After locating the line that contains "We start out" in the records below, write out exactly that line and each line after it through the one that contains "system that records", and nothing else.

____ Listed records

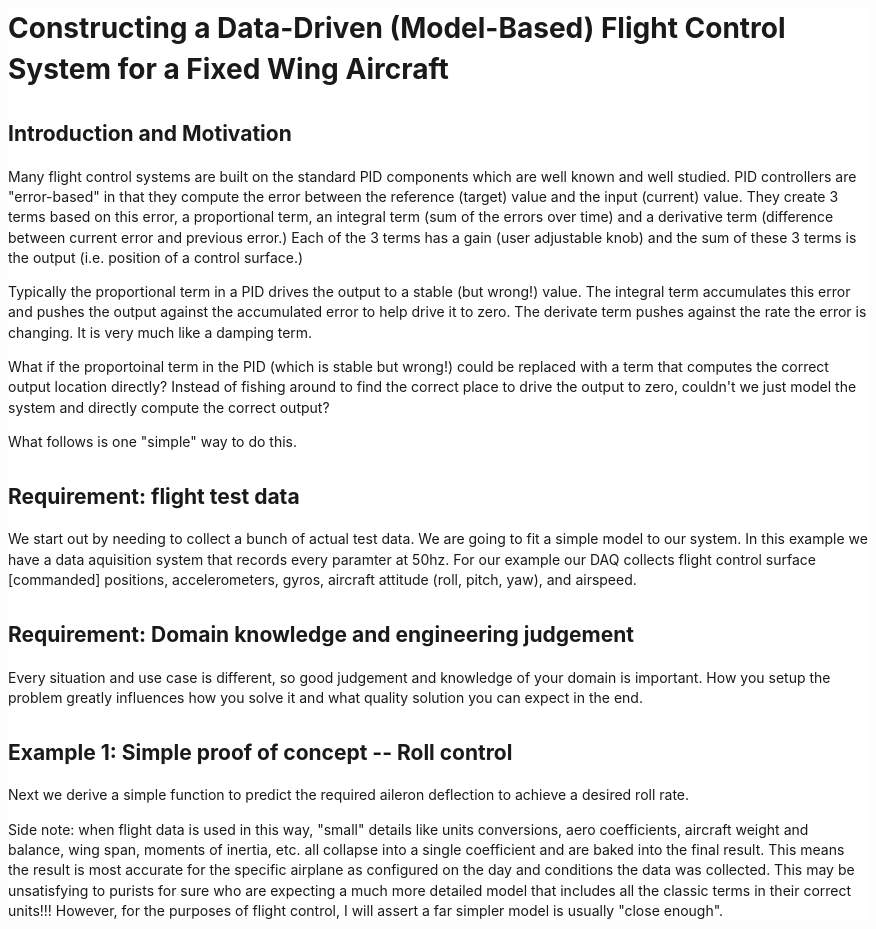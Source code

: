 # Constructing a Data-Driven (Model-Based) Flight Control System for a Fixed Wing Aircraft

## Introduction and Motivation

Many flight control systems are built on the standard PID components which are
well known and well studied.  PID controllers are "error-based" in that they
compute the error between the reference (target) value and the input (current)
value.  They create 3 terms based on this error, a proportional term, an
integral term (sum of the errors over time) and a derivative term (difference
between current error and previous error.)  Each of the 3 terms has a gain (user
adjustable knob) and the sum of these 3 terms is the output (i.e. position of a
control surface.)

Typically the proportional term in a PID drives the output to a stable (but
wrong!) value.  The integral term accumulates this error and pushes the output
against the accumulated error to help drive it to zero.  The derivate term
pushes against the rate the error is changing.  It is very much like a damping
term.

What if the proportoinal term in the PID (which is stable but wrong!) could be
replaced with a term that computes the correct output location directly? Instead
of fishing around to find the correct place to drive the output to zero,
couldn't we just model the system and directly compute the correct output?

What follows is one "simple" way to do this.

## Requirement: flight test data

We start out by needing to collect a bunch of actual test data.  We are going to
fit a simple model to our system.  In this example we have a data aquisition
system that records every paramter at 50hz.  For our example our DAQ collects
flight control surface [commanded] positions, accelerometers, gyros, aircraft
attitude (roll, pitch, yaw), and airspeed.

## Requirement: Domain knowledge and engineering judgement

Every situation and use case is different, so good judgement and knowledge of
your domain is important.  How you setup the problem greatly influences how you
solve it and what quality solution you can expect in the end.

## Example 1: Simple proof of concept -- Roll control

Next we derive a simple function to predict the required aileron deflection to
achieve a desired roll rate.

Side note: when flight data is used in this way, "small" details like units
conversions, aero coefficients, aircraft weight and balance, wing span, moments
of inertia, etc. all collapse into a single coefficient and are baked into the
final result. This means the result is most accurate for the specific airplane
as configured on the day and conditions the data was collected.  This may be
unsatisfying to purists for sure who are expecting a much more detailed model
that includes all the classic terms in their correct units!!! However, for the
purposes of flight control, I will assert a far simpler model is usually "close
enough".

________

**Task solution**
We start out by needing to collect a bunch of actual test data.  We are going to
fit a simple model to our system.  In this example we have a data aquisition
system that records every paramter at 50hz.  For our example our DAQ collects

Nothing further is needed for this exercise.